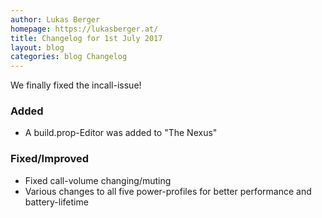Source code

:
 ```yaml
---
author: Lukas Berger
homepage: https://lukasberger.at/
title: Changelog for 1st July 2017
layout: blog
categories: blog Changelog
---
```

We finally fixed the incall-issue!
<!-- more -->

### Added

 * A build.prop-Editor was added to "The Nexus"

### Fixed/Improved

 * Fixed call-volume changing/muting
 * Various changes to all five power-profiles for better performance and battery-lifetime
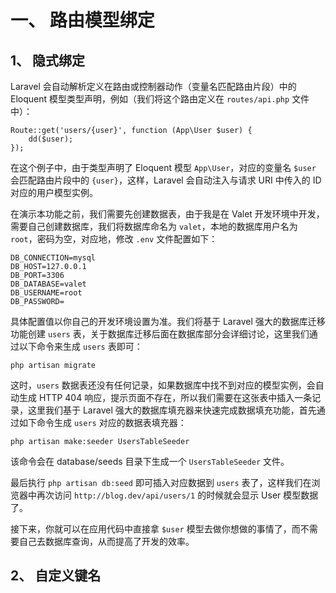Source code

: # 一、 路由模型绑定
## 1、 隐式绑定
Laravel 会自动解析定义在路由或控制器动作（变量名匹配路由片段）中的 Eloquent 模型类型声明，例如（我们将这个路由定义在 `routes/api.php` 文件中）：  
```
Route::get('users/{user}', function (App\User $user) {
    dd($user);
});
```
在这个例子中，由于类型声明了 Eloquent 模型 `App\User`，对应的变量名 `$user` 会匹配路由片段中的 `{user}`，这样，Laravel 会自动注入与请求 URI 中传入的 ID 对应的用户模型实例。  

在演示本功能之前，我们需要先创建数据表，由于我是在 Valet 开发环境中开发，需要自己创建数据库，我们将数据库命名为 `valet`，本地的数据库用户名为 `root`，密码为空，对应地，修改 `.env` 文件配置如下：  
```
DB_CONNECTION=mysql
DB_HOST=127.0.0.1
DB_PORT=3306
DB_DATABASE=valet
DB_USERNAME=root
DB_PASSWORD=
```
具体配置值以你自己的开发环境设置为准。我们将基于 Laravel 强大的数据库迁移功能创建 `users` 表，关于数据库迁移后面在数据库部分会详细讨论，这里我们通过以下命令来生成 `users` 表即可：  
```
php artisan migrate
```

这时，`users` 数据表还没有任何记录，如果数据库中找不到对应的模型实例，会自动生成 HTTP 404 响应，提示页面不存在，所以我们需要在这张表中插入一条记录，这里我们基于 Laravel 强大的数据库填充器来快速完成数据填充功能，首先通过如下命令生成 `users` 对应的数据表填充器：  
```
php artisan make:seeder UsersTableSeeder
```
该命令会在 database/seeds 目录下生成一个 `UsersTableSeeder` 文件。  

最后执行 `php artisan db:seed` 即可插入对应数据到 `users` 表了，这样我们在浏览器中再次访问 `http://blog.dev/api/users/1` 的时候就会显示 User 模型数据了。  

接下来，你就可以在应用代码中直接拿 `$user` 模型去做你想做的事情了，而不需要自己去数据库查询，从而提高了开发的效率。  


## 2、 自定义键名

....................

Please output the full listing above exactly, minus any pictures.

## SOLVED PROBLEM
Source code

:
 ```yaml
---
author: Lukas Berger
homepage: https://lukasberger.at/
title: Changelog for 1st July 2017
layout: blog
categories: blog Changelog
---
```

We finally fixed the incall-issue!
<!-- more -->

### Added

 * A build.prop-Editor was added to "The Nexus"

### Fixed/Improved

 * Fixed call-volume changing/muting
 * Various changes to all five power-profiles for better performance and battery-lifetime
Source code

: # 一、 路由模型绑定
## 1、 隐式绑定
Laravel 会自动解析定义在路由或控制器动作（变量名匹配路由片段）中的 Eloquent 模型类型声明，例如（我们将这个路由定义在 `routes/api.php` 文件中）：  
```
Route::get('users/{user}', function (App\User $user) {
    dd($user);
});
```
在这个例子中，由于类型声明了 Eloquent 模型 `App\User`，对应的变量名 `$user` 会匹配路由片段中的 `{user}`，这样，Laravel 会自动注入与请求 URI 中传入的 ID 对应的用户模型实例。  

在演示本功能之前，我们需要先创建数据表，由于我是在 Valet 开发环境中开发，需要自己创建数据库，我们将数据库命名为 `valet`，本地的数据库用户名为 `root`，密码为空，对应地，修改 `.env` 文件配置如下：  
```
DB_CONNECTION=mysql
DB_HOST=127.0.0.1
DB_PORT=3306
DB_DATABASE=valet
DB_USERNAME=root
DB_PASSWORD=
```
具体配置值以你自己的开发环境设置为准。我们将基于 Laravel 强大的数据库迁移功能创建 `users` 表，关于数据库迁移后面在数据库部分会详细讨论，这里我们通过以下命令来生成 `users` 表即可：  
```
php artisan migrate
```

这时，`users` 数据表还没有任何记录，如果数据库中找不到对应的模型实例，会自动生成 HTTP 404 响应，提示页面不存在，所以我们需要在这张表中插入一条记录，这里我们基于 Laravel 强大的数据库填充器来快速完成数据填充功能，首先通过如下命令生成 `users` 对应的数据表填充器：  
```
php artisan make:seeder UsersTableSeeder
```
该命令会在 database/seeds 目录下生成一个 `UsersTableSeeder` 文件。  

最后执行 `php artisan db:seed` 即可插入对应数据到 `users` 表了，这样我们在浏览器中再次访问 `http://blog.dev/api/users/1` 的时候就会显示 User 模型数据了。  

接下来，你就可以在应用代码中直接拿 `$user` 模型去做你想做的事情了，而不需要自己去数据库查询，从而提高了开发的效率。  


## 2、 自定义键名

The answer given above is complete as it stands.